● What you should do
Retype all of the entries that appear below, keeping them exactly as they are.

● Data provided
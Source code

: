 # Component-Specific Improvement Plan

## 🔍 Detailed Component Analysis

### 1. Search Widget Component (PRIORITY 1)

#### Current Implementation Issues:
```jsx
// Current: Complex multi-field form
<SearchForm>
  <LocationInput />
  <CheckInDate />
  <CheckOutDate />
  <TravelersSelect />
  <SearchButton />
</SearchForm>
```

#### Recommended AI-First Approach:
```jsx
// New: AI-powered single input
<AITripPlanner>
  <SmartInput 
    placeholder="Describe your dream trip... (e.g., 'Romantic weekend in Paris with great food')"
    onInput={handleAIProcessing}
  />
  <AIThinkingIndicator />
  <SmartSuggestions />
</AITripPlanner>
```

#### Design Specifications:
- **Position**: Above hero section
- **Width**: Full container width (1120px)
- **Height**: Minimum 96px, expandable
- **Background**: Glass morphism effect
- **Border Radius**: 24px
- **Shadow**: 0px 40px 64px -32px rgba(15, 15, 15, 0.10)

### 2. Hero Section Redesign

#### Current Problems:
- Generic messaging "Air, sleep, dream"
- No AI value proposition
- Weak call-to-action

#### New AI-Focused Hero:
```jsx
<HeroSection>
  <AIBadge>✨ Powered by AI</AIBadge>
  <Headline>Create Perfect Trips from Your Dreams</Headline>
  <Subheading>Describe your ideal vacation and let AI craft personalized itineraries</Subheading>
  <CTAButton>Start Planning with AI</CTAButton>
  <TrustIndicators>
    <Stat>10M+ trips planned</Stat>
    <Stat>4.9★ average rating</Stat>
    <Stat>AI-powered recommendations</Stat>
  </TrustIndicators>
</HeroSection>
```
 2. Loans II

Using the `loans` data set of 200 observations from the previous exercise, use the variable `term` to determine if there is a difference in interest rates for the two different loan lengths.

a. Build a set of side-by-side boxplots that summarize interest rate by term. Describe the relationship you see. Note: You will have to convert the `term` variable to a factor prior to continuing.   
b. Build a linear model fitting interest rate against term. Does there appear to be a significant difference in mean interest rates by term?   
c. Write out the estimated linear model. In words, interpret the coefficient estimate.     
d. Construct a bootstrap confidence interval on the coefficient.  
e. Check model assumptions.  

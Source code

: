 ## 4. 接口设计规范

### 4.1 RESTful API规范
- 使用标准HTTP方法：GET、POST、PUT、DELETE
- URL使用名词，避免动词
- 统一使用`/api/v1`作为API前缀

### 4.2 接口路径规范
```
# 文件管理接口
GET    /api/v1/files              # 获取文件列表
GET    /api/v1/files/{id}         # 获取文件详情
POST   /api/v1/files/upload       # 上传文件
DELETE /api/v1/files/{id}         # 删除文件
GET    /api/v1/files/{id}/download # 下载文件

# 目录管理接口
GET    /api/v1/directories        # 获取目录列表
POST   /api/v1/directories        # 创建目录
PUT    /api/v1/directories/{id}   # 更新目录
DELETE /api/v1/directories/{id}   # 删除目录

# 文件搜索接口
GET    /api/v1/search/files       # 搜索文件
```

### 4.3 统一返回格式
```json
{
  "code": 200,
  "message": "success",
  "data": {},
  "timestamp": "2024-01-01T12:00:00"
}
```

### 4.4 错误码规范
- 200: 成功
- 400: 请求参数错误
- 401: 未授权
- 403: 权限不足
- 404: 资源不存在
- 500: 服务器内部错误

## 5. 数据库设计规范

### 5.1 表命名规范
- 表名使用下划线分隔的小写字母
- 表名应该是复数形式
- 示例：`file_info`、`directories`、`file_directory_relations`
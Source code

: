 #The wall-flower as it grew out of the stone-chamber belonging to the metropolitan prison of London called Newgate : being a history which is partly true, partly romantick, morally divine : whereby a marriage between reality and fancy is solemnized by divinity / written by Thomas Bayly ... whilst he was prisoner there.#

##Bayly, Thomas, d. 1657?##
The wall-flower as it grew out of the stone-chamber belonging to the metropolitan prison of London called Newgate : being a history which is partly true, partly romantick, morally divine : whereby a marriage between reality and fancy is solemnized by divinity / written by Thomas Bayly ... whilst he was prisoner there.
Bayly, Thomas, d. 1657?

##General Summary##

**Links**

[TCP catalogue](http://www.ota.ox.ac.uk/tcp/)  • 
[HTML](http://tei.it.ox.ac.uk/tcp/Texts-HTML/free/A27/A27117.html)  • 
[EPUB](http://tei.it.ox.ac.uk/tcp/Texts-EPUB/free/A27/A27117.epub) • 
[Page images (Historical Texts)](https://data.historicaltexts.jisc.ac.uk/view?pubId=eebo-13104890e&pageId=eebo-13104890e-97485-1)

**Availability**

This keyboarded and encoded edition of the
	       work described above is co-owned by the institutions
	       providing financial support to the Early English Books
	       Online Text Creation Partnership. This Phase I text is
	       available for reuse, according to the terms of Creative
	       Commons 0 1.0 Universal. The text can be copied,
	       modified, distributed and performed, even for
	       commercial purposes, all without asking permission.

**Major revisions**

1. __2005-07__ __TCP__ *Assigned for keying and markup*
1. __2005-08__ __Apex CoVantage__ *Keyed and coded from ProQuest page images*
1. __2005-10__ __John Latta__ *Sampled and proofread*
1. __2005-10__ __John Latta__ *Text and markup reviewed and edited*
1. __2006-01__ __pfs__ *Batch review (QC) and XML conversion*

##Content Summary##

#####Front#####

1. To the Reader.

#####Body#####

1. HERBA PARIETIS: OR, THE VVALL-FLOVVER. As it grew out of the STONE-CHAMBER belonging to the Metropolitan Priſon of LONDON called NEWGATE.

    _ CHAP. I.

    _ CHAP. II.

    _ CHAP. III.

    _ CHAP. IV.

● Result for this task
Source code

: # Component-Specific Improvement Plan

## 🔍 Detailed Component Analysis

### 1. Search Widget Component (PRIORITY 1)

#### Current Implementation Issues:
```jsx
// Current: Complex multi-field form
<SearchForm>
  <LocationInput />
  <CheckInDate />
  <CheckOutDate />
  <TravelersSelect />
  <SearchButton />
</SearchForm>
```

#### Recommended AI-First Approach:
```jsx
// New: AI-powered single input
<AITripPlanner>
  <SmartInput 
    placeholder="Describe your dream trip... (e.g., 'Romantic weekend in Paris with great food')"
    onInput={handleAIProcessing}
  />
  <AIThinkingIndicator />
  <SmartSuggestions />
</AITripPlanner>
```

#### Design Specifications:
- **Position**: Above hero section
- **Width**: Full container width (1120px)
- **Height**: Minimum 96px, expandable
- **Background**: Glass morphism effect
- **Border Radius**: 24px
- **Shadow**: 0px 40px 64px -32px rgba(15, 15, 15, 0.10)

### 2. Hero Section Redesign

#### Current Problems:
- Generic messaging "Air, sleep, dream"
- No AI value proposition
- Weak call-to-action

#### New AI-Focused Hero:
```jsx
<HeroSection>
  <AIBadge>✨ Powered by AI</AIBadge>
  <Headline>Create Perfect Trips from Your Dreams</Headline>
  <Subheading>Describe your ideal vacation and let AI craft personalized itineraries</Subheading>
  <CTAButton>Start Planning with AI</CTAButton>
  <TrustIndicators>
    <Stat>10M+ trips planned</Stat>
    <Stat>4.9★ average rating</Stat>
    <Stat>AI-powered recommendations</Stat>
  </TrustIndicators>
</HeroSection>
```
 2. Loans II

Using the `loans` data set of 200 observations from the previous exercise, use the variable `term` to determine if there is a difference in interest rates for the two different loan lengths.

a. Build a set of side-by-side boxplots that summarize interest rate by term. Describe the relationship you see. Note: You will have to convert the `term` variable to a factor prior to continuing.   
b. Build a linear model fitting interest rate against term. Does there appear to be a significant difference in mean interest rates by term?   
c. Write out the estimated linear model. In words, interpret the coefficient estimate.     
d. Construct a bootstrap confidence interval on the coefficient.  
e. Check model assumptions.  

Source code

: ## 4. 接口设计规范

### 4.1 RESTful API规范
- 使用标准HTTP方法：GET、POST、PUT、DELETE
- URL使用名词，避免动词
- 统一使用`/api/v1`作为API前缀

### 4.2 接口路径规范
```
# 文件管理接口
GET    /api/v1/files              # 获取文件列表
GET    /api/v1/files/{id}         # 获取文件详情
POST   /api/v1/files/upload       # 上传文件
DELETE /api/v1/files/{id}         # 删除文件
GET    /api/v1/files/{id}/download # 下载文件

# 目录管理接口
GET    /api/v1/directories        # 获取目录列表
POST   /api/v1/directories        # 创建目录
PUT    /api/v1/directories/{id}   # 更新目录
DELETE /api/v1/directories/{id}   # 删除目录

# 文件搜索接口
GET    /api/v1/search/files       # 搜索文件
```

### 4.3 统一返回格式
```json
{
  "code": 200,
  "message": "success",
  "data": {},
  "timestamp": "2024-01-01T12:00:00"
}
```

### 4.4 错误码规范
- 200: 成功
- 400: 请求参数错误
- 401: 未授权
- 403: 权限不足
- 404: 资源不存在
- 500: 服务器内部错误

## 5. 数据库设计规范

### 5.1 表命名规范
- 表名使用下划线分隔的小写字母
- 表名应该是复数形式
- 示例：`file_info`、`directories`、`file_directory_relations`
Source code

: #The wall-flower as it grew out of the stone-chamber belonging to the metropolitan prison of London called Newgate : being a history which is partly true, partly romantick, morally divine : whereby a marriage between reality and fancy is solemnized by divinity / written by Thomas Bayly ... whilst he was prisoner there.#

##Bayly, Thomas, d. 1657?##
The wall-flower as it grew out of the stone-chamber belonging to the metropolitan prison of London called Newgate : being a history which is partly true, partly romantick, morally divine : whereby a marriage between reality and fancy is solemnized by divinity / written by Thomas Bayly ... whilst he was prisoner there.
Bayly, Thomas, d. 1657?

##General Summary##

**Links**

[TCP catalogue](http://www.ota.ox.ac.uk/tcp/)  • 
[HTML](http://tei.it.ox.ac.uk/tcp/Texts-HTML/free/A27/A27117.html)  • 
[EPUB](http://tei.it.ox.ac.uk/tcp/Texts-EPUB/free/A27/A27117.epub) • 
[Page images (Historical Texts)](https://data.historicaltexts.jisc.ac.uk/view?pubId=eebo-13104890e&pageId=eebo-13104890e-97485-1)

**Availability**

This keyboarded and encoded edition of the
	       work described above is co-owned by the institutions
	       providing financial support to the Early English Books
	       Online Text Creation Partnership. This Phase I text is
	       available for reuse, according to the terms of Creative
	       Commons 0 1.0 Universal. The text can be copied,
	       modified, distributed and performed, even for
	       commercial purposes, all without asking permission.

**Major revisions**

1. __2005-07__ __TCP__ *Assigned for keying and markup*
1. __2005-08__ __Apex CoVantage__ *Keyed and coded from ProQuest page images*
1. __2005-10__ __John Latta__ *Sampled and proofread*
1. __2005-10__ __John Latta__ *Text and markup reviewed and edited*
1. __2006-01__ __pfs__ *Batch review (QC) and XML conversion*

##Content Summary##

#####Front#####

1. To the Reader.

#####Body#####

1. HERBA PARIETIS: OR, THE VVALL-FLOVVER. As it grew out of the STONE-CHAMBER belonging to the Metropolitan Priſon of LONDON called NEWGATE.

    _ CHAP. I.

    _ CHAP. II.

    _ CHAP. III.

    _ CHAP. IV.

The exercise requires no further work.